Plain-text document sources
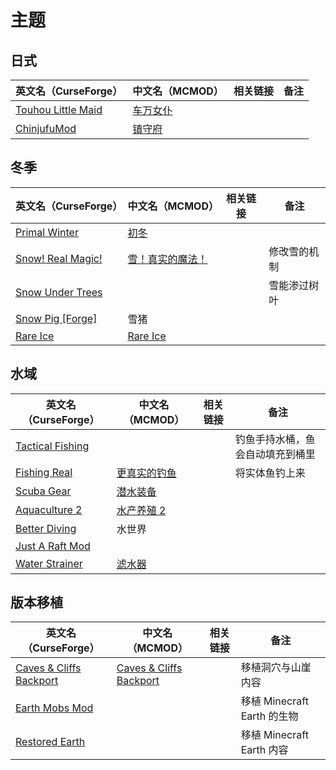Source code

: # 主题

## 日式

| 英文名（CurseForge）                                                                  | 中文名（MCMOD）                                  | 相关链接 | 备注 |
| ------------------------------------------------------------------------------------- | ------------------------------------------------ | -------- | ---- |
| [Touhou Little Maid](https://www.curseforge.com/minecraft/mc-mods/touhou-little-maid) | [车万女仆](https://www.mcmod.cn/class/1796.html) |          |      |
| [ChinjufuMod](https://www.curseforge.com/minecraft/mc-mods/chinjufumod)               | [镇守府](https://www.mcmod.cn/class/1026.html)   |          |      |

## 冬季

| 英文名（CurseForge）                                                              | 中文名（MCMOD）                                          | 相关链接 | 备注         |
| --------------------------------------------------------------------------------- | -------------------------------------------------------- | -------- | ------------ |
| [Primal Winter](https://www.curseforge.com/minecraft/mc-mods/primal-winter)       | [初冬](https://www.mcmod.cn/class/2779.html)             |          |              |
| [Snow! Real Magic!](https://www.curseforge.com/minecraft/mc-mods/snow-real-magic) | [雪！真实的魔法！](https://www.mcmod.cn/class/2106.html) |          | 修改雪的机制 |
| [Snow Under Trees](https://www.curseforge.com/minecraft/mc-mods/snow-under-trees) |                                                          |          | 雪能渗过树叶 |
| [Snow Pig [Forge]](https://www.curseforge.com/minecraft/mc-mods/snow-pig)         | 雪猪                                                     |          |              |
| [Rare Ice](https://www.curseforge.com/minecraft/mc-mods/rare-ice)                 | [Rare Ice](https://www.mcmod.cn/class/3218.html)         |          |              |

## 水域

| 英文名（CurseForge）                                                              | 中文名（MCMOD）                                      | 相关链接 | 备注                             |
| --------------------------------------------------------------------------------- | ---------------------------------------------------- | -------- | -------------------------------- |
| [Tactical Fishing](https://www.curseforge.com/minecraft/mc-mods/tactical-fishing) |                                                      |          | 钓鱼手持水桶，鱼会自动填充到桶里 |
| [Fishing Real](https://www.curseforge.com/minecraft/mc-mods/fishing-real)         | [更真实的钓鱼](https://www.mcmod.cn/class/2883.html) |          | 将实体鱼钓上来                   |
| [Scuba Gear](https://www.curseforge.com/minecraft/mc-mods/scuba-gear)             | [潜水装备](https://www.mcmod.cn/class/3404.html)     |          |                                  |
| [Aquaculture 2](https://www.curseforge.com/minecraft/mc-mods/aquaculture)         | [水产养殖 2](https://www.mcmod.cn/class/281.html)    |          |                                  |
| [Better Diving](https://www.curseforge.com/minecraft/mc-mods/better-diving)       | 水世界                                               |          |                                  |
| [Just A Raft Mod](https://www.curseforge.com/minecraft/mc-mods/just-a-raft-mod)   |                                                      |          |                                  |
| [Water Strainer](https://www.curseforge.com/minecraft/mc-mods/water-strainer)     | [滤水器](https://www.mcmod.cn/class/1512.html)       |          |                                  |

## 版本移植

| 英文名（CurseForge）                                                                              | 中文名（MCMOD）                                                 | 相关链接 | 备注                        |
| ------------------------------------------------------------------------------------------------- | --------------------------------------------------------------- | -------- | --------------------------- |
| [Caves & Cliffs Backport](https://www.curseforge.com/minecraft/mc-mods/caves-and-cliffs-backport) | [Caves & Cliffs Backport](https://www.mcmod.cn/class/4494.html) |          | 移植洞穴与山崖内容          |
| [Earth Mobs Mod](https://www.curseforge.com/minecraft/mc-mods/minecraft-earth-mod)                |                                                                 |          | 移植 Minecraft Earth 的生物 |
| [Restored Earth](https://www.curseforge.com/minecraft/mc-mods/restored-earth)                     |                                                                 |          | 移植 Minecraft Earth 内容   |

TASK REQUIREMENTS:
Across the entries above, how many lines contain "Fishing"? Provide only the count.

RESPONSE FOR THIS EXERCISE:
2